CODEWITHSUNDEEP
c++stdstdstringostream
luk32
luk32

Reputation: 16080

std::ostream::operator<< not defined for std::string?

I have stumbled upon an error for which I cannot grasp the reason.

I think it basically gets down to this error:

 error: no matching function for call to ‘std::basic_ostream<char>::operator<<(const std::basic_string<char>&)’

I looked into specification on www.cplusplus.com and indeed it says there is no definition for std::ostream::operator<< with std::string as an argument.
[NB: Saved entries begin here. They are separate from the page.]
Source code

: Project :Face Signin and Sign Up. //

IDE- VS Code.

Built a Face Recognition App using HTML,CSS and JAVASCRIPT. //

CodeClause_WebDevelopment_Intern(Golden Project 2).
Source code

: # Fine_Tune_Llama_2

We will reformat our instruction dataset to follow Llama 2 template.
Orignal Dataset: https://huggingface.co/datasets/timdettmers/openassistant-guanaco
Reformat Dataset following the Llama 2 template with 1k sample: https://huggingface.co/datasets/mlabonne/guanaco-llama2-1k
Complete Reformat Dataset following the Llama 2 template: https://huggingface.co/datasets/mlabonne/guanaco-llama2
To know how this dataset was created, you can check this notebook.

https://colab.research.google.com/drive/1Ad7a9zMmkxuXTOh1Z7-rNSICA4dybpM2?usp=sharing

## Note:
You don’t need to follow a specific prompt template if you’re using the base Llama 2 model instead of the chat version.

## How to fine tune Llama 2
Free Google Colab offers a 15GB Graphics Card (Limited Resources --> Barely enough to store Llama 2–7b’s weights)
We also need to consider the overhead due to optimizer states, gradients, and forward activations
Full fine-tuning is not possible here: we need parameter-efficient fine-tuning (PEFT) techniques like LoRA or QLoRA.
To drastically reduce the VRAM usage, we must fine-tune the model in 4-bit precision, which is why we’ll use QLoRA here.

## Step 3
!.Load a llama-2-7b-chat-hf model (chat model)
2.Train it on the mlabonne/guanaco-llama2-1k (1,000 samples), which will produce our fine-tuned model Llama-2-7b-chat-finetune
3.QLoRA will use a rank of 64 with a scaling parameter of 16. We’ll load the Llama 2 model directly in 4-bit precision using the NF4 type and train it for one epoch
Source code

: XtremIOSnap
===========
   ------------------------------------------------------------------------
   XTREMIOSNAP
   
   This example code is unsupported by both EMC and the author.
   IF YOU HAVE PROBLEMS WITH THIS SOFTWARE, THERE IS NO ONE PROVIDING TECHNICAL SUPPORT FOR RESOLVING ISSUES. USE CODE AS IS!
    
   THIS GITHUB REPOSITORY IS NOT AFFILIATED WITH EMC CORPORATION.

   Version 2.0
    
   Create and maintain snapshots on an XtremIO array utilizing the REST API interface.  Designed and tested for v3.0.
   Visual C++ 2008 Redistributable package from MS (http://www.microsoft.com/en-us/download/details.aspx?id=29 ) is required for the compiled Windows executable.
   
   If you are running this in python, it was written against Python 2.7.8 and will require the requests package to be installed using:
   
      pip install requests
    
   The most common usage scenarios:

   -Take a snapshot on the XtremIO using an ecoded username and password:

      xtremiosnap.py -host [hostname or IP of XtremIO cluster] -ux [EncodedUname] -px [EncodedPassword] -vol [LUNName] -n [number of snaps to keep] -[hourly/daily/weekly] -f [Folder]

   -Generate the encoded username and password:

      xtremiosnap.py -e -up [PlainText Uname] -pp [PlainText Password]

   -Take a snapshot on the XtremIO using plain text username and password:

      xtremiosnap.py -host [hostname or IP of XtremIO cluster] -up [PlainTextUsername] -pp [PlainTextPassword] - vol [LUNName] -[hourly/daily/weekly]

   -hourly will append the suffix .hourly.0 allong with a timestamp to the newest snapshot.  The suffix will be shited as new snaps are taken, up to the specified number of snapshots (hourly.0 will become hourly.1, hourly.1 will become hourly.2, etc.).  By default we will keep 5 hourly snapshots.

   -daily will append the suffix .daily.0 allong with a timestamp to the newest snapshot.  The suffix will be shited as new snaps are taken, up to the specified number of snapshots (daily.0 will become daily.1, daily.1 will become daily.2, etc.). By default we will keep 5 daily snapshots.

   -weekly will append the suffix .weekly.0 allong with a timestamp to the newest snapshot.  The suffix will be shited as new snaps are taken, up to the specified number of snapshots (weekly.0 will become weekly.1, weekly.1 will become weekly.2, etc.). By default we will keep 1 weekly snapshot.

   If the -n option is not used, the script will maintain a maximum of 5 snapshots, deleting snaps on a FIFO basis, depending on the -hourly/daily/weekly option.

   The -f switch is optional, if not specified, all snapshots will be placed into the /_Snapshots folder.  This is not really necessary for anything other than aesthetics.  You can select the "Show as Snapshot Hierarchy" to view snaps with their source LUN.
My question is, what happens when one writes std_ostream_instance << std_fancy_string;. I believe it is one of the most common invocations ( e.g. std::out << std::string("Hello world!") ) next to const char*.

The error originates from these lines:

template<typename T> 
void Log::_log(const T& msg)
{  _sink->operator<<( msg ); }

_sink is defied as std::ostream* There are some wrapping functions around but it breaks here.

I think I could work around by writing 

template<> 
void Log::_log<std::string>(const std::string& msg) {
  _sink->operator<<( msg.c_str() );
}

since there is ostream& operator<< (ostream& out, const unsigned char* s ); defined by default.

I just see no reason why it is not guessed automatically since it clearly works in simple use like cout << any_std_string.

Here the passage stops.